The New York Times Magazine published an informative article titled “Doctors Gave Her Antipsychotics. She Decided to Live With Her Voices.” The article chronicles the journey of a woman who had been hearing voices in her head most of her life. As is the common practice of the day, she was prescribed psychotropic drugs in an attempt to manage her symptoms. Over time, this grew into an ever-changing mix of antipsychotics and mood stabilizers plus an antidepressant, a benzodiazepine for anxiety and a stimulant for attention deficit.
When these pharmaceuticals failed stop the voices, she supplemented her prescriptions with street drugs including marijuana, illicitly-obtained Valium and even heroin. She was arrested more than once. Her third arrest was for stealing electronics to trade for drugs. She was ultimately sent to a high-end locked ward in the outskirts of Houston and then to a psychiatric farm in the foothills of the Appalachian Mountains where she decided to quit all her medications.
With this story as a backdrop, the article describes the growing effort to thoroughly reform how the field of mental health approaches severe psychiatric conditions. Given that addiction is currently viewed as a mental disorder for which medications may be prescribed as treatment, this article is relevant also to addiction treatment policy.

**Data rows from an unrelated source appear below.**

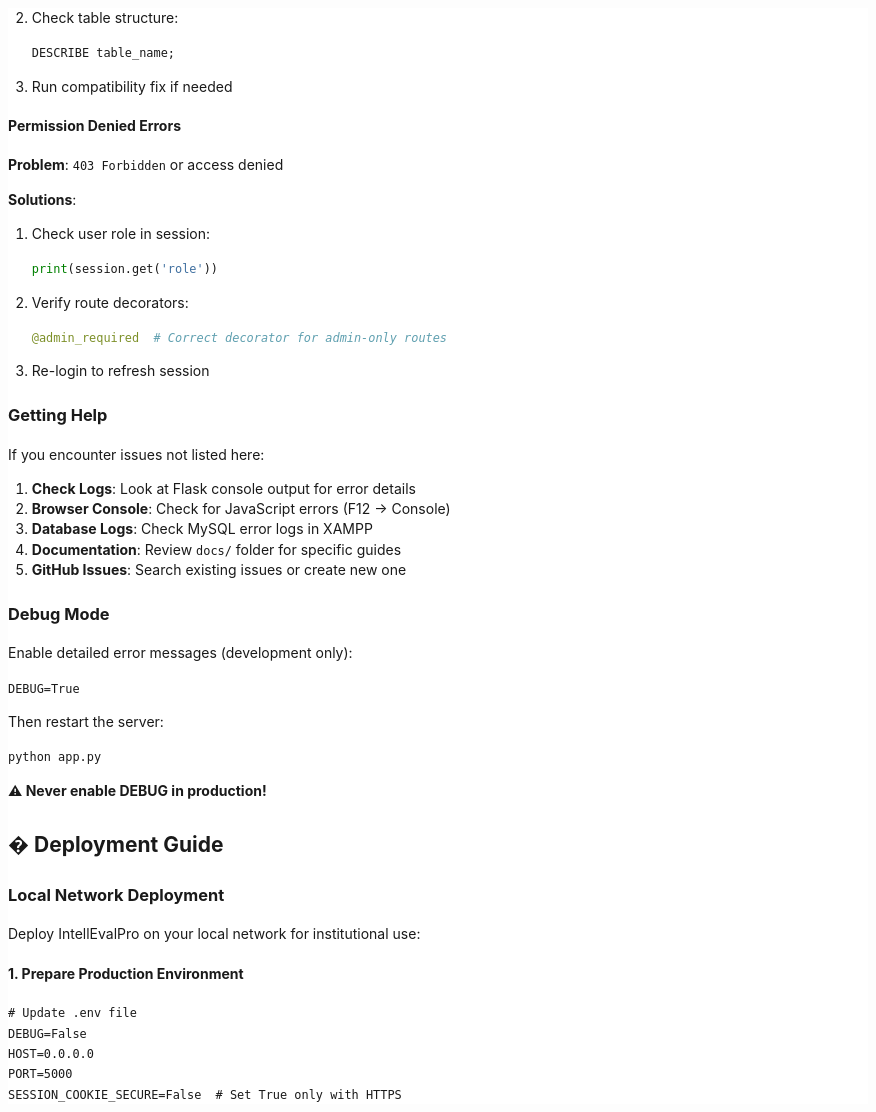 2. Check table structure:
   ```sql
   DESCRIBE table_name;
   ```

3. Run compatibility fix if needed

#### Permission Denied Errors

**Problem**: `403 Forbidden` or access denied

**Solutions**:
1. Check user role in session:
   ```python
   print(session.get('role'))
   ```

2. Verify route decorators:
   ```python
   @admin_required  # Correct decorator for admin-only routes
   ```

3. Re-login to refresh session

### Getting Help

If you encounter issues not listed here:

1. **Check Logs**: Look at Flask console output for error details
2. **Browser Console**: Check for JavaScript errors (F12 → Console)
3. **Database Logs**: Check MySQL error logs in XAMPP
4. **Documentation**: Review `docs/` folder for specific guides
5. **GitHub Issues**: Search existing issues or create new one

### Debug Mode

Enable detailed error messages (development only):

```env
DEBUG=True
```

Then restart the server:
```cmd
python app.py
```

**⚠️ Never enable DEBUG in production!**

## � Deployment Guide

### Local Network Deployment

Deploy IntellEvalPro on your local network for institutional use:

#### 1. Prepare Production Environment

```cmd
# Update .env file
DEBUG=False
HOST=0.0.0.0
PORT=5000
SESSION_COOKIE_SECURE=False  # Set True only with HTTPS
```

Importantly, the article cited a 2019 lead opinion piece in the New England Journal of Medicine: “We are facing the stark limitations of biologic treatments,” it argued. “There is no comprehensive biologic understanding of either the causes or the treatments of psychiatric disorders.” The Times article also quotes a Dr. Thomas R. Insel (National Institute of Mental Health Director, 2002 to 2015) as follows: “I spent 13 years at N.I.M.H. really pushing on the neuroscience and genetics of mental disorders, and when I look back on that, I realize that while I think I succeeded at getting lots of really cool papers published by cool scientists at fairly large costs — I think $20 billion — I don’t think we moved the needle in reducing suicide, reducing hospitalizations, improving recovery for the tens of millions of people who have mental illness.”